That's fine, but it doesn't change much from the Get_Line point of view.

>>> My answer is no. Exception is not an error. It indicates an exceptional
>>> state. Note that an exceptional state is a *valid* state. While an error
>>> (bug) has no corresponding program state at all.
>> It's not about bugs. I have presented an example of truncated XML file -
>> there's no bug in a program that happened to be given a broken file to
>> digest. It's an error in a sense that the program cannot read the data
>> that it genuinely expects. Still, the program should handle this case
>> reasonably, so we have valid state.
>
> It is an error in a file, it is not an error in the program. Consider a
> defect HDD. Were an exception appropriate here?

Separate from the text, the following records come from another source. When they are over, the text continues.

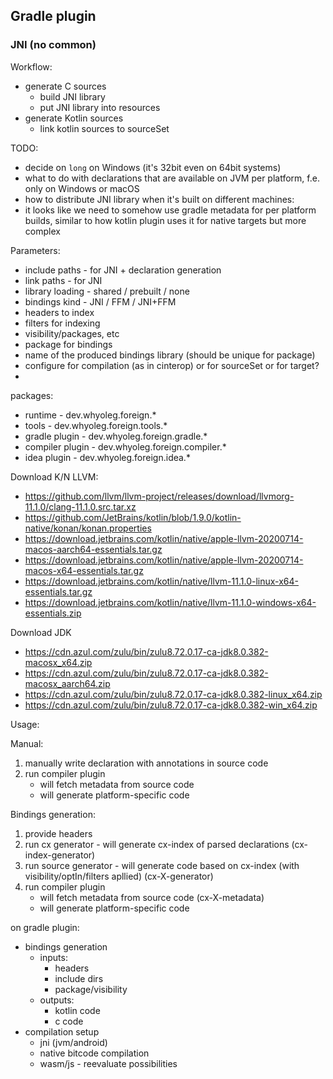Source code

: ## Gradle plugin

### JNI (no common)

Workflow:

- generate C sources
    - build JNI library
    - put JNI library into resources
- generate Kotlin sources
    - link kotlin sources to sourceSet

TODO:

- decide on `long` on Windows (it's 32bit even on 64bit systems)
- what to do with declarations that are available on JVM per platform, f.e. only on Windows or macOS
- how to distribute JNI library when it's built on different machines:
- it looks like we need to somehow use gradle metadata for per platform builds,
  similar to how kotlin plugin uses it for native targets but more complex

Parameters:

- include paths - for JNI + declaration generation
- link paths - for JNI
- library loading - shared / prebuilt / none
- bindings kind - JNI / FFM / JNI+FFM
- headers to index
- filters for indexing
- visibility/packages, etc
- package for bindings
- name of the produced bindings library (should be unique for package)
- configure for compilation (as in cinterop) or for sourceSet or for target?
-

packages:

* runtime - dev.whyoleg.foreign.*
* tools - dev.whyoleg.foreign.tools.*
* gradle plugin - dev.whyoleg.foreign.gradle.*
* compiler plugin - dev.whyoleg.foreign.compiler.*
* idea plugin - dev.whyoleg.foreign.idea.*

Download K/N LLVM:

* https://github.com/llvm/llvm-project/releases/download/llvmorg-11.1.0/clang-11.1.0.src.tar.xz
* https://github.com/JetBrains/kotlin/blob/1.9.0/kotlin-native/konan/konan.properties
* https://download.jetbrains.com/kotlin/native/apple-llvm-20200714-macos-aarch64-essentials.tar.gz
* https://download.jetbrains.com/kotlin/native/apple-llvm-20200714-macos-x64-essentials.tar.gz
* https://download.jetbrains.com/kotlin/native/llvm-11.1.0-linux-x64-essentials.tar.gz
* https://download.jetbrains.com/kotlin/native/llvm-11.1.0-windows-x64-essentials.zip

Download JDK

* https://cdn.azul.com/zulu/bin/zulu8.72.0.17-ca-jdk8.0.382-macosx_x64.zip
* https://cdn.azul.com/zulu/bin/zulu8.72.0.17-ca-jdk8.0.382-macosx_aarch64.zip
* https://cdn.azul.com/zulu/bin/zulu8.72.0.17-ca-jdk8.0.382-linux_x64.zip
* https://cdn.azul.com/zulu/bin/zulu8.72.0.17-ca-jdk8.0.382-win_x64.zip

Usage:

Manual:

1. manually write declaration with annotations in source code
2. run compiler plugin
    - will fetch metadata from source code
    - will generate platform-specific code

Bindings generation:

1. provide headers
2. run cx generator - will generate cx-index of parsed declarations (cx-index-generator)
3. run source generator - will generate code based on cx-index (with visibility/optIn/filters apllied) (cx-X-generator)
4. run compiler plugin
    - will fetch metadata from source code (cx-X-metadata)
    - will generate platform-specific code

on gradle plugin:

- bindings generation
    - inputs:
        - headers
        - include dirs
        - package/visibility
    - outputs:
        - kotlin code
        - c code
- compilation setup
    - jni (jvm/android)
    - native bitcode compilation
    - wasm/js - reevaluate possibilities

Yes. As in disconnected NFS, and so on.

>> Sorry, I'm not convinced that exception might be a correct design choice
>> for breaking the loop that reads data from well formatted file.
>
> Not only that. I am using exceptions for parsing sources. It fits very
> nicely for recursive descent parsing, makes things a lot cleaner and
> easier.

That's a different kettle of fish. Recursvie descent parser does not
really iterate over things - it *accepts* tokens. The accepting is what
makes a difference between parsing and iterating. There is a failure
logic build in the parser that is not present in iteration.

It's interesting that you mention recursive descent parser, because this
was actually the background for my original problem.
Just few days ago I wanted to practice with some Ada "homework" and
decided to write a simple line-oriented calculator. There is a parser,
of course, and it has a simple grammar with just four productions. The
parser accepts tokens that it expects according to its grammar and
raises an exception when the expected token is not there. The exception
is then handled at the top level, where the user is notified that
ill-formed expression was provided. I have absolutely no problems with
exceptions here - as note above, there is a failure logic in the parser.
But the top level (main subprogram) uses a regular loop for reading
lines of text and End_Of_File predicate to decide whether it's OK to
finish. There is no place for exceptions, it's just pure linear
iteration with single end-of-sequence condition.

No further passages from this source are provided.